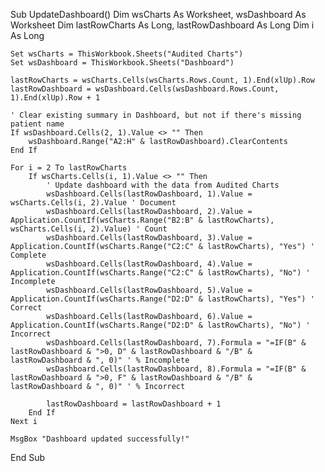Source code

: Sub UpdateDashboard()
    Dim wsCharts As Worksheet, wsDashboard As Worksheet
    Dim lastRowCharts As Long, lastRowDashboard As Long
    Dim i As Long
    
    Set wsCharts = ThisWorkbook.Sheets("Audited Charts")
    Set wsDashboard = ThisWorkbook.Sheets("Dashboard")
    
    lastRowCharts = wsCharts.Cells(wsCharts.Rows.Count, 1).End(xlUp).Row
    lastRowDashboard = wsDashboard.Cells(wsDashboard.Rows.Count, 1).End(xlUp).Row + 1
    
    ' Clear existing summary in Dashboard, but not if there's missing patient name
    If wsDashboard.Cells(2, 1).Value <> "" Then
        wsDashboard.Range("A2:H" & lastRowDashboard).ClearContents
    End If
    
    For i = 2 To lastRowCharts
        If wsCharts.Cells(i, 1).Value <> "" Then
            ' Update dashboard with the data from Audited Charts
            wsDashboard.Cells(lastRowDashboard, 1).Value = wsCharts.Cells(i, 2).Value ' Document
            wsDashboard.Cells(lastRowDashboard, 2).Value = Application.CountIf(wsCharts.Range("B2:B" & lastRowCharts), wsCharts.Cells(i, 2).Value) ' Count
            wsDashboard.Cells(lastRowDashboard, 3).Value = Application.CountIf(wsCharts.Range("C2:C" & lastRowCharts), "Yes") ' Complete
            wsDashboard.Cells(lastRowDashboard, 4).Value = Application.CountIf(wsCharts.Range("C2:C" & lastRowCharts), "No") ' Incomplete
            wsDashboard.Cells(lastRowDashboard, 5).Value = Application.CountIf(wsCharts.Range("D2:D" & lastRowCharts), "Yes") ' Correct
            wsDashboard.Cells(lastRowDashboard, 6).Value = Application.CountIf(wsCharts.Range("D2:D" & lastRowCharts), "No") ' Incorrect
            wsDashboard.Cells(lastRowDashboard, 7).Formula = "=IF(B" & lastRowDashboard & ">0, D" & lastRowDashboard & "/B" & lastRowDashboard & ", 0)" ' % Incomplete
            wsDashboard.Cells(lastRowDashboard, 8).Formula = "=IF(B" & lastRowDashboard & ">0, F" & lastRowDashboard & "/B" & lastRowDashboard & ", 0)" ' % Incorrect
            
            lastRowDashboard = lastRowDashboard + 1
        End If
    Next i

    MsgBox "Dashboard updated successfully!"
End Sub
•••
• _What you should do_: Copy out, from the material above, each line where the word "Sheets" is present.

• _Written response_:
    Set wsCharts = ThisWorkbook.Sheets("Audited Charts")
    Set wsDashboard = ThisWorkbook.Sheets("Dashboard")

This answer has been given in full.